「これがいい!」という動機・目的をもって買い物する商品~感性マーケティング~
買い物をするときに、あまりにも情報が多すぎると買い物疲れし満足度が下がりますよね。
そういう買い物は大抵、動機や目的が定まらず曖昧な気持ちで買い物してしまったものではないでしょうか。
反対に、自分自身にとって意味のある買い物は、「わくわく!」する気持ちや「幸せ!」を感じることができると思います。
今回は、「”これ”がいい!」という動機・目的をもって買い物すると「楽しく幸せな」気持ちにしてくれるというお話をしながら、感性マーケティングを紐解いていきたいと思います。
目次
「“ここ”がいい!」という動機・目的をもって行くコンビニ
コンビニエンスストアを私は時々利用します。

- セブンイレブンへは、コーヒーを買いに行きます
- ローソンへは、スイーツを買いに行きます
- ミニストップへは、ソフトクリームを買いに行きます
コンビニエンスストアはどこでもいいではなく、目的買いで利用することが多くなってきました。
ファミリーマートのアパレル「コンビニエンスウェア」、ローソンの「まちかど厨房」、セブンイレブンのPB商品「セブンプレミアム」をはじめ、デリバリーサービスもあり、全国に55,855店舗(一般社団法人日本フランチャイズチェーン協会 2025 年5 月20 日発表)もあるコンビニエンスストアも、いまや動機や目的をもって行くお店、利用するお店になっているのではないでしょうか?
「“これ”がいい!」という動機・目的をもって遊ぶモバイルゲーム
さて、ここからは、モバイルゲームも目的や動機をもって遊ぶという話に変わります。
有料のモバイルゲームを開発して提供しているあるゲーム会社さんの例で、ゲームユーザー(顧客)がなぜ自社のゲームで遊んでくれているのか?「動機・目的」の探索・発見から新規顧客獲得の動線構築につながったお話をします。
(ゲームの例は、事例をもとに一般化し編集した内容です。
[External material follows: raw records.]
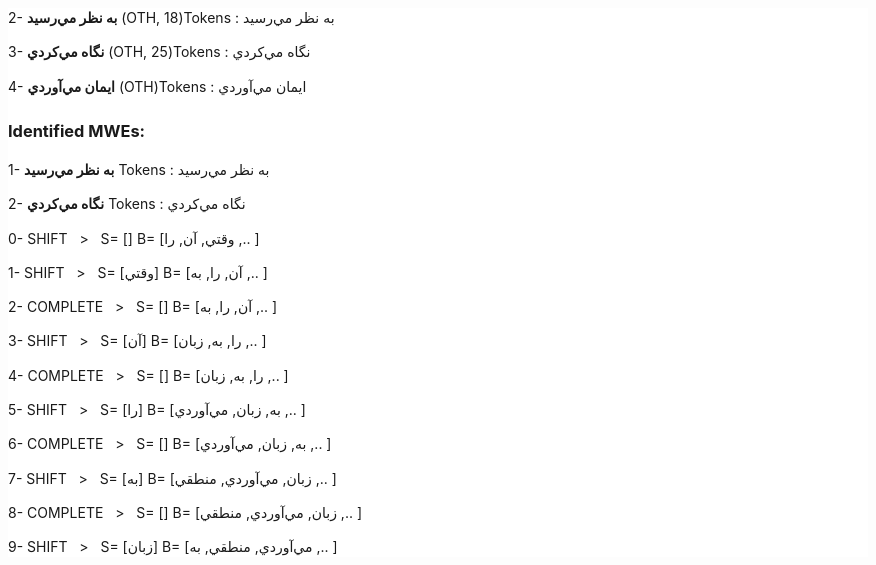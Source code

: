 
2- **به نظر مي‌رسيد** (OTH, 18)Tokens : 
به
نظر
مي‌رسيد


3- **نگاه مي‌کردي** (OTH, 25)Tokens : 
نگاه
مي‌کردي


4- **ايمان مي‌آوردي** (OTH)Tokens : 
ايمان
مي‌آوردي


### Identified MWEs: 
1- **به نظر مي‌رسيد** Tokens : 
به
نظر
مي‌رسيد


2- **نگاه مي‌کردي** Tokens : 
نگاه
مي‌کردي





0- SHIFT&nbsp;&nbsp;&nbsp;>&nbsp;&nbsp;&nbsp;S= []   B= [وقتي, آن, را ,.. ]



1- SHIFT&nbsp;&nbsp;&nbsp;>&nbsp;&nbsp;&nbsp;S= [وقتي]   B= [آن, را, به ,.. ]



2- COMPLETE&nbsp;&nbsp;&nbsp;>&nbsp;&nbsp;&nbsp;S= []   B= [آن, را, به ,.. ]



3- SHIFT&nbsp;&nbsp;&nbsp;>&nbsp;&nbsp;&nbsp;S= [آن]   B= [را, به, زبان ,.. ]



4- COMPLETE&nbsp;&nbsp;&nbsp;>&nbsp;&nbsp;&nbsp;S= []   B= [را, به, زبان ,.. ]



5- SHIFT&nbsp;&nbsp;&nbsp;>&nbsp;&nbsp;&nbsp;S= [را]   B= [به, زبان, مي‌آوردي ,.. ]



6- COMPLETE&nbsp;&nbsp;&nbsp;>&nbsp;&nbsp;&nbsp;S= []   B= [به, زبان, مي‌آوردي ,.. ]



7- SHIFT&nbsp;&nbsp;&nbsp;>&nbsp;&nbsp;&nbsp;S= [به]   B= [زبان, مي‌آوردي, منطقي ,.. ]



8- COMPLETE&nbsp;&nbsp;&nbsp;>&nbsp;&nbsp;&nbsp;S= []   B= [زبان, مي‌آوردي, منطقي ,.. ]



9- SHIFT&nbsp;&nbsp;&nbsp;>&nbsp;&nbsp;&nbsp;S= [زبان]   B= [مي‌آوردي, منطقي, به ,.. ]
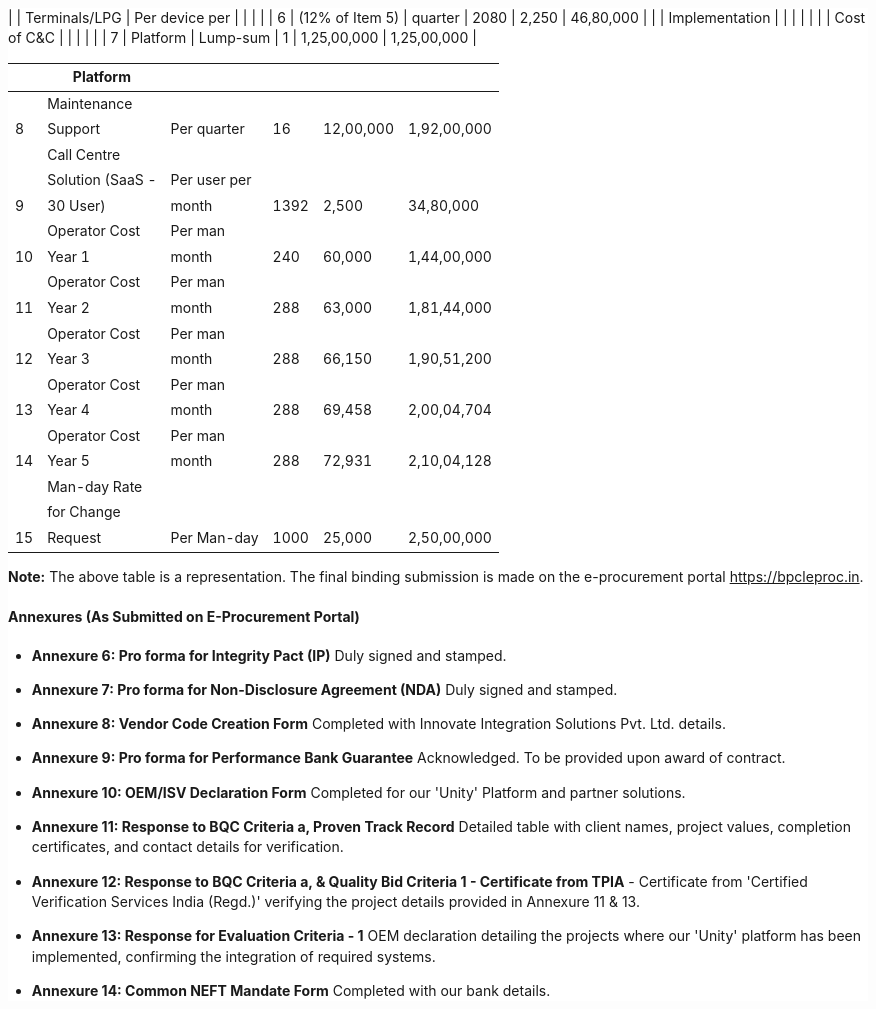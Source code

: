 |       | Terminals/LPG   | Per device per |      |             |             |
| 6     | (12% of Item 5) | quarter        | 2080 | 2,250       | 46,80,000   |
|       | Implementation  |                |      |             |             |
|       | Cost of C&C     |                |      |             |             |
| 7     | Platform        | Lump-sum       | 1    | 1,25,00,000 | 1,25,00,000 |

|    | Platform         |              |      |           |             |
|----|------------------|--------------|------|-----------|-------------|
|    | Maintenance      |              |      |           |             |
| 8  | Support          | Per quarter  | 16   | 12,00,000 | 1,92,00,000 |
|    | Call Centre      |              |      |           |             |
|    | Solution (SaaS - | Per user per |      |           |             |
| 9  | 30 User)         | month        | 1392 | 2,500     | 34,80,000   |
|    | Operator Cost    | Per man      |      |           |             |
| 10 | Year 1           | month        | 240  | 60,000    | 1,44,00,000 |
|    | Operator Cost    | Per man      |      |           |             |
| 11 | Year 2           | month        | 288  | 63,000    | 1,81,44,000 |
|    | Operator Cost    | Per man      |      |           |             |
| 12 | Year 3           | month        | 288  | 66,150    | 1,90,51,200 |
|    | Operator Cost    | Per man      |      |           |             |
| 13 | Year 4           | month        | 288  | 69,458    | 2,00,04,704 |
|    | Operator Cost    | Per man      |      |           |             |
| 14 | Year 5           | month        | 288  | 72,931    | 2,10,04,128 |
|    | Man-day Rate     |              |      |           |             |
|    | for Change       |              |      |           |             |
| 15 | Request          | Per Man-day  | 1000 | 25,000    | 2,50,00,000 |

**Note:** The above table is a representation. The final binding submission is made on the e-procurement portal https://bpcleproc.in.

#### **Annexures (As Submitted on E-Procurement Portal)**

- **Annexure 6: Pro forma for Integrity Pact (IP)** Duly signed and stamped.
- **Annexure 7: Pro forma for Non-Disclosure Agreement (NDA)** Duly signed and stamped.
- **Annexure 8: Vendor Code Creation Form** Completed with Innovate Integration Solutions Pvt. Ltd. details.
- **Annexure 9: Pro forma for Performance Bank Guarantee** Acknowledged. To be provided upon award of contract.
- **Annexure 10: OEM/ISV Declaration Form** Completed for our 'Unity' Platform and partner solutions.
- **Annexure 11: Response to BQC Criteria a, Proven Track Record** Detailed table with client names, project values, completion certificates, and contact details for verification.
- **Annexure 12: Response to BQC Criteria a, & Quality Bid Criteria 1 - Certificate from TPIA** - Certificate from 'Certified Verification Services India (Regd.)' verifying the project details provided in Annexure 11 & 13.

- **Annexure 13: Response for Evaluation Criteria - 1** OEM declaration detailing the projects where our 'Unity' platform has been implemented, confirming the integration of required systems.
- **Annexure 14: Common NEFT Mandate Form** Completed with our bank details.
)
自社の有料ゲームで遊び始めてくれたゲームユーザーが、長く遊び続けてくれるよう、LTV(※)最大化を目指していました。
(※) LTV とは
LTVとは「Life Time Value(ライフタイムバリュー)」の略で、顧客生涯価値と訳されます。
顧客が、商品やサービスを使い始めた時から、使い終わるまでの間に、企業にもたらす利益の総額を指します。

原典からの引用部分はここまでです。